Page 44

Story: Enraged By Magic

I stared at all of them, a rush of emotion coming to the surface that I couldn’t even stop. It felt like this was the moment in movies where the music started picking up with a dangerous yet triumphant tune. This was the part where the heroes made all the right choices and basked in their glory. This was the part where I looked around and realized how much I would lose if this didn’t go well, and I couldn’t stop the love I had for them all brimming to the surface until my heart felt ten times its normal size. Heat gathered behind my eyes, but at the same time, my will cemented into my body.

I didn’t give a fuck about what Granny said, or Walter. I was supposed to be here. I would do anything to be in this moment right now because that’s where being with them led to.

Randy pulled up to the wharf where people were already starting to gather. I looked up and met his eyes in the rearview mirror. “Let’s go kick some demon ass.”

He smiled at me and each of us took a second to look at one another. Who would have thought that all those weeks ago when I just showed up at Randy’s birthday party that we’d be here right now? It wasn’t what I would call full circle. Nothing should end in a demon showdown, but I guessed that this could be the beginning. Nothing was going to end here. Nothing.

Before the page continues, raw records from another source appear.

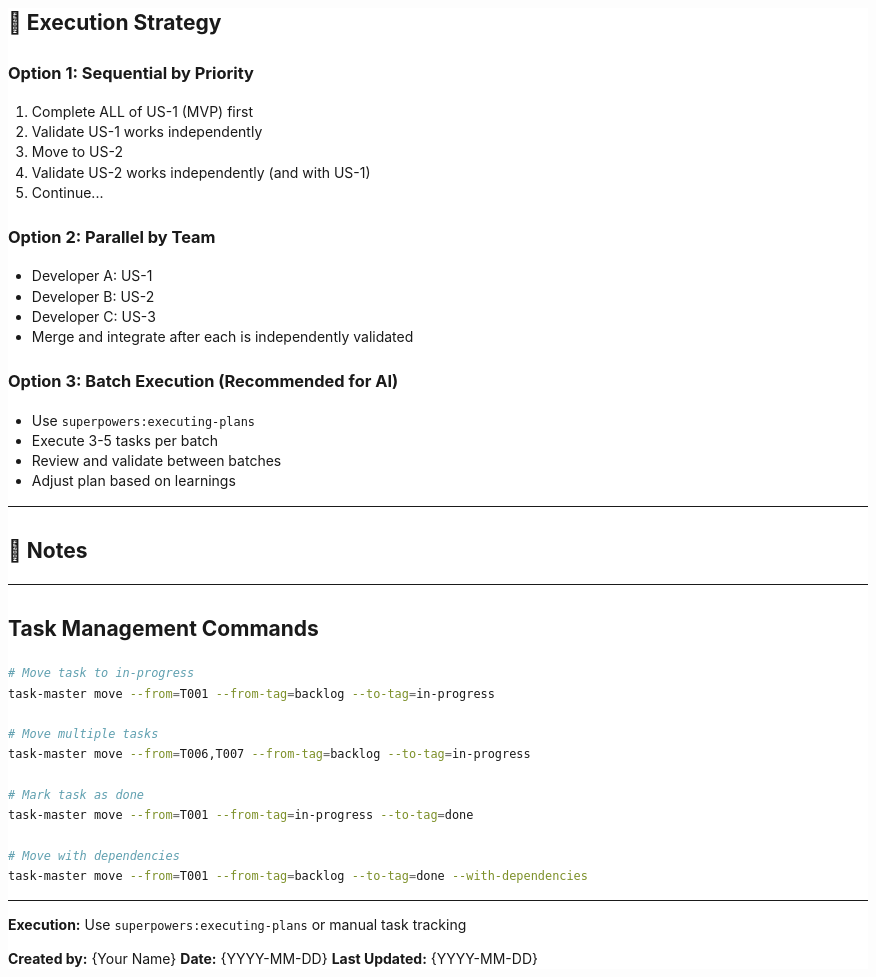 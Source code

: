 
## 🚀 Execution Strategy

### Option 1: Sequential by Priority

1. Complete ALL of US-1 (MVP) first
2. Validate US-1 works independently
3. Move to US-2
4. Validate US-2 works independently (and with US-1)
5. Continue...

### Option 2: Parallel by Team

- Developer A: US-1
- Developer B: US-2
- Developer C: US-3
- Merge and integrate after each is independently validated

### Option 3: Batch Execution (Recommended for AI)

- Use `superpowers:executing-plans`
- Execute 3-5 tasks per batch
- Review and validate between batches
- Adjust plan based on learnings

---

## 📝 Notes



---

## Task Management Commands

```bash
# Move task to in-progress
task-master move --from=T001 --from-tag=backlog --to-tag=in-progress

# Move multiple tasks
task-master move --from=T006,T007 --from-tag=backlog --to-tag=in-progress

# Mark task as done
task-master move --from=T001 --from-tag=in-progress --to-tag=done

# Move with dependencies
task-master move --from=T001 --from-tag=backlog --to-tag=done --with-dependencies
```

---

**Execution:** Use `superpowers:executing-plans` or manual task tracking

**Created by:** {Your Name}
**Date:** {YYYY-MM-DD}
**Last Updated:** {YYYY-MM-DD}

We got out of the Jeep and were met first with Murphy and Anna, then Ren, then others I recognized who’d helped at the store earlier. All around, I noticed all of them were wearing their bracelets. One woman with red curly hair had a bag of them hanging off her wrist. She gestured down to it. “In case someone shows up who doesn’t have one.”

“Good,” I said. “I know for a fact that this wards off the demon’s familiar.”

Her eyes rounded, and maybe it could’ve been better to ease people into the idea, but we didn’t have time for that. “I’ll make sure everyone gets one,” she said. I smiled at her. She started to walk away and then turned back around. “No more fires in the area. The news is dying down. I’d like to think we had something to do with that.”

I swallowed the emotion gathering in my throat. “We did. We all did.”

She nodded once, then turned back around, shouting about having all-seeing-eye bracelets that would help us as people started to gather near the wharf.

We walked toward the center of the grassy area. To the right out on the dock was the ship called Friendship. Yet another tourist thing I hadn’t had the time to go through, but who knew? Maybe tomorrow?

Down the street to the left where even more people were coming, there was the Nathaniel Hawthorn house and a customer once told me about a nice chocolate shop down that way too. To think that we were here to help with a demon problem when there was so much positivity around.

Actually, that could only help.

Travis rubbed his forehead.

“He’ll come,” Jennie said.

We’d given her a brief update on the way here and she agreed with the plan. The demon wanted to make a spectacle out of all this. The bigger the crowd the better.

It looked like he was going to get that.

Beyond the wharf, the ocean rippled with small waves. I could hear them breaking against the shore and even that soothed me.

Randy came up behind me and put his hands on my shoulders. “I love you, Baby Girl.”

I dropped my head back and kissed him on the lips upside down. He soothed his hands up and down my arms as we waited.

In front of us, I saw Jennie lean over to Travis. She stared back at us, then ahead. It was pretty loud all around us, but for some reason, I could pick out exactly what she said. “Doesn’t it bother you when the others touch her?”

Travis stiffened. “No. They love her as much as I do.”

“But you must get jealous, right? I mean, what if she spends more time with someone else than you?”

He raised one shoulder. “It’s happened, but I feel like we all think that about the others too.”

She tsked into his ear, her lips curving into a smile. “I don’t know. If you ask me, I think she has a thing more for Liam. You heard them in the bathroom that one morning.”

Travis turned to her. His jaw tightened. “Just stop, Jennie.”

I glared at her, and she caught my gaze for a second before shifting away. “Suit yourself. Did you tell her about Sarah?”

“What the fuck Jennie?” Travis said, his voice rising, gathering looks from those around us.

My stomach curdled. I knew there’d been someone before me, but I hadn’t known her name.

“Sorry?” she said, posing a question but in a way that meant she didn’t mean it to be a question either. “I saw you with Sarah, so I know, Travis. I know you don’t love Norah as much as you say you do.”

My hands turned to fists. That little bitch.